DIRECTIONS FOR THIS TASK: Exactly as written, print each record in the listing.

=== EXERCISE MATERIAL ===

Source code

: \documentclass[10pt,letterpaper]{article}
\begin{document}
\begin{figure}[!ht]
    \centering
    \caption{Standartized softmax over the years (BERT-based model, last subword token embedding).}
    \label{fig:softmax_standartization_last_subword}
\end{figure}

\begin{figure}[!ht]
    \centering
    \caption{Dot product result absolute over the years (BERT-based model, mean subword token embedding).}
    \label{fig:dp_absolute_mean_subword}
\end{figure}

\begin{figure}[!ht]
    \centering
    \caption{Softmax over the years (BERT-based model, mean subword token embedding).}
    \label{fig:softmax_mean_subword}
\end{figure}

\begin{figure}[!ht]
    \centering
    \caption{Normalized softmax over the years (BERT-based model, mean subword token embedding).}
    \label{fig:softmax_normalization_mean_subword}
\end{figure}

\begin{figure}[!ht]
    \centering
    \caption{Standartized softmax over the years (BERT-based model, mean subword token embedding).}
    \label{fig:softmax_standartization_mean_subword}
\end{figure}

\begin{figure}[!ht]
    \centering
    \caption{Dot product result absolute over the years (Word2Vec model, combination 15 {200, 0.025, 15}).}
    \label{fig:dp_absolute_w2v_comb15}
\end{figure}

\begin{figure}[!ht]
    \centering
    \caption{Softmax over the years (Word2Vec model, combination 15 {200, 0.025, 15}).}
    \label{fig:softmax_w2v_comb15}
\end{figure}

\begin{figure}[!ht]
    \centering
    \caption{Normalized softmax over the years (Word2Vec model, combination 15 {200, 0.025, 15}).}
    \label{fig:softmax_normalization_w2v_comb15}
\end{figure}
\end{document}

===

RESULT FOR THIS EXERCISE:
Source code

: \documentclass[10pt,letterpaper]{article}
\begin{document}
\begin{figure}[!ht]
    \centering
    \caption{Standartized softmax over the years (BERT-based model, last subword token embedding).}
    \label{fig:softmax_standartization_last_subword}
\end{figure}

\begin{figure}[!ht]
    \centering
    \caption{Dot product result absolute over the years (BERT-based model, mean subword token embedding).}
    \label{fig:dp_absolute_mean_subword}
\end{figure}

\begin{figure}[!ht]
    \centering
    \caption{Softmax over the years (BERT-based model, mean subword token embedding).}
    \label{fig:softmax_mean_subword}
\end{figure}

\begin{figure}[!ht]
    \centering
    \caption{Normalized softmax over the years (BERT-based model, mean subword token embedding).}
    \label{fig:softmax_normalization_mean_subword}
\end{figure}

\begin{figure}[!ht]
    \centering
    \caption{Standartized softmax over the years (BERT-based model, mean subword token embedding).}
    \label{fig:softmax_standartization_mean_subword}
\end{figure}

\begin{figure}[!ht]
    \centering
    \caption{Dot product result absolute over the years (Word2Vec model, combination 15 {200, 0.025, 15}).}
    \label{fig:dp_absolute_w2v_comb15}
\end{figure}

\begin{figure}[!ht]
    \centering
    \caption{Softmax over the years (Word2Vec model, combination 15 {200, 0.025, 15}).}
    \label{fig:softmax_w2v_comb15}
\end{figure}

\begin{figure}[!ht]
    \centering
    \caption{Normalized softmax over the years (Word2Vec model, combination 15 {200, 0.025, 15}).}
    \label{fig:softmax_normalization_w2v_comb15}
\end{figure}
\end{document}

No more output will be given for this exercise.